Introduction: Almost all transportation worldwide is powered by high energy density liquid hydrocarbon fuels produced from crude oil. The existing infrastructure for production, refining, distribution, and use of liquid fuels represents an enormous investment worldwide, especially so for the OECD countries that are transportation rich. Transportation fuels currently use over 50 percent of total world petroleum demand of 66 million barrels per day.
Prior MITRE studies indicate that crude oil supply will become severely limited after the year 2030 as increasing world energy demand, driven by population growth and economic development, depletes oil resources.
If conventional liquid hydrocarbon fuels that can use existing production and distribution infrastructures are still needed for transportation in the future, then alternate sources of these fuels will have to be utilized.
Two such sources are natural gas and coal ... , and coal resources are enormous.
This paper reviews the technologies for producing liquid transportation fuels from coal and traces their evolution. Estimates of how their economics have changed with continuing research and development are also given.
The key to converting solid coal to liquid fuel is hydrogen. Liquid fuels typically contain about 14 percent hydrogen whereas coal contains around 5 percent. This hydrogen deficit can be made up by forcing hydrogen into the coal under high pressure and temperature often in the presence of catalysts, the direct liquefaction approach, or by gasifying the coal with oxygen and steam to produce a synthesis gas containing hydrogen and carbon monoxide that is then passed over catalysts to form hydrocarbons, the indirect liquefaction approach.
For direct liquefaction, coal is slurried with a recycle oil and heated under a high pressure of hydrogen to produce a synthetic crude oil that must be refined into specification transport fuels by additional refining.
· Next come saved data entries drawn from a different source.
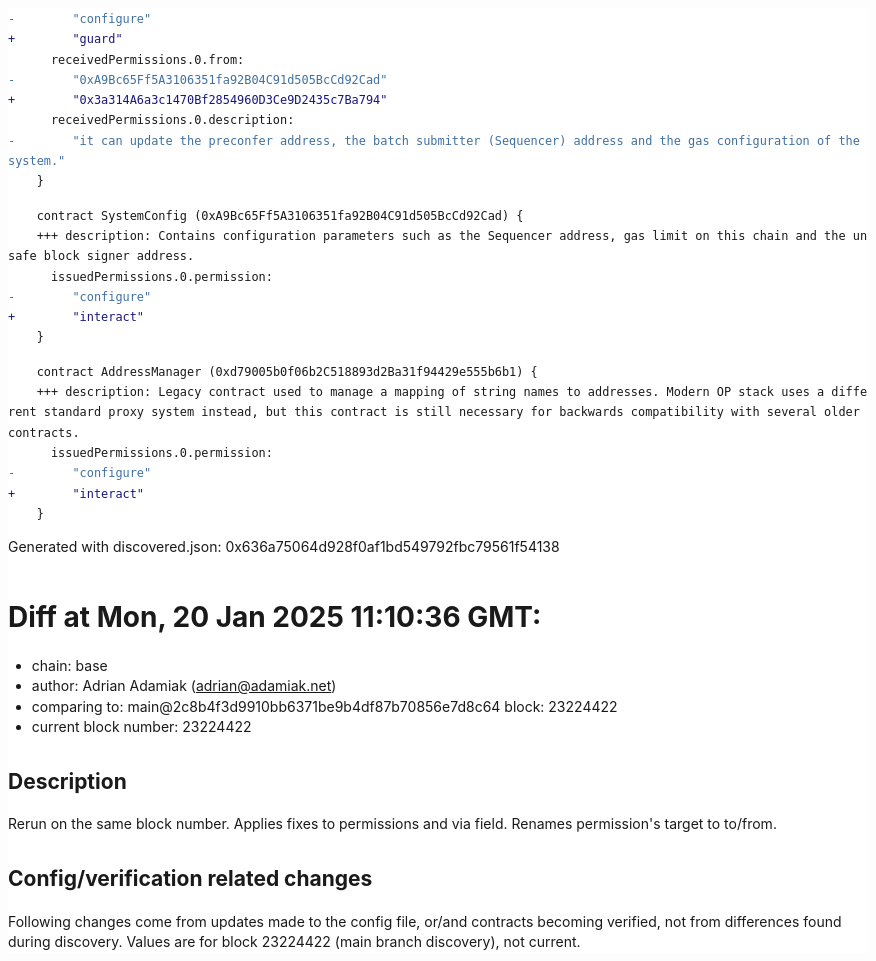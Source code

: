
 ```diff
-        "configure"
+        "guard"
      receivedPermissions.0.from:
-        "0xA9Bc65Ff5A3106351fa92B04C91d505BcCd92Cad"
+        "0x3a314A6a3c1470Bf2854960D3Ce9D2435c7Ba794"
      receivedPermissions.0.description:
-        "it can update the preconfer address, the batch submitter (Sequencer) address and the gas configuration of the system."
    }
```

```diff
    contract SystemConfig (0xA9Bc65Ff5A3106351fa92B04C91d505BcCd92Cad) {
    +++ description: Contains configuration parameters such as the Sequencer address, gas limit on this chain and the unsafe block signer address.
      issuedPermissions.0.permission:
-        "configure"
+        "interact"
    }
```

```diff
    contract AddressManager (0xd79005b0f06b2C518893d2Ba31f94429e555b6b1) {
    +++ description: Legacy contract used to manage a mapping of string names to addresses. Modern OP stack uses a different standard proxy system instead, but this contract is still necessary for backwards compatibility with several older contracts.
      issuedPermissions.0.permission:
-        "configure"
+        "interact"
    }
```

Generated with discovered.json: 0x636a75064d928f0af1bd549792fbc79561f54138

# Diff at Mon, 20 Jan 2025 11:10:36 GMT:

- chain: base
- author: Adrian Adamiak (<adrian@adamiak.net>)
- comparing to: main@2c8b4f3d9910bb6371be9b4df87b70856e7d8c64 block: 23224422
- current block number: 23224422

## Description

Rerun on the same block number. Applies fixes to permissions and via field. Renames permission's target to to/from.

## Config/verification related changes

Following changes come from updates made to the config file,
or/and contracts becoming verified, not from differences found during
discovery. Values are for block 23224422 (main branch discovery), not current.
The hydrogen required for this process could be produced by gasification of coal and residue ... .
For indirect liquefaction, the synthesis gas produced from gasification of coal is passed over Fischer-Tropsch (F-T) or other catalysts where a series of hydrocarbons ... is produced together with varying amounts of oxygenates (i.e., alcohols, such as Methanol).
These raw products must also be refined to produce specification fuels.
Direct liquefaction, invented in the early 20th century by Bergius, was used extensively by the Germans in World War II to produce high octane aviation fuel, and, since that time, research and development have completely transformed the technology.
The early direct liquefaction processes used high pressure single-stage reactor configurations. Research sponsored by the United States Department of Energy over the last fifteen years has led to the development of a catalytic two-stage liquefaction process (CTSL) that uses two high pressure ebullating bed reactors in series to solubilize coal and upgrade it to a distillate raw product. This generic CTSL process has been demonstrated extensively at the Wilsonville Advanced Coal Liquefaction Research and Development Facility in Alabama ... and at the Hydrocarbon Research Incorporated (HRI) facilities in Lawrenceville, New Jersey.
Liquid distillate yields of over 70 percent on a moisture ash-free (MAF) coal basis are regularly obtained with bituminous coals ... . This translates into oil yields of over 3.5 barrels per ton of MAF coal.
Indirect liquefaction technology is commercialized in South Africa and produces about a third of that country's gasoline and diesel fuel.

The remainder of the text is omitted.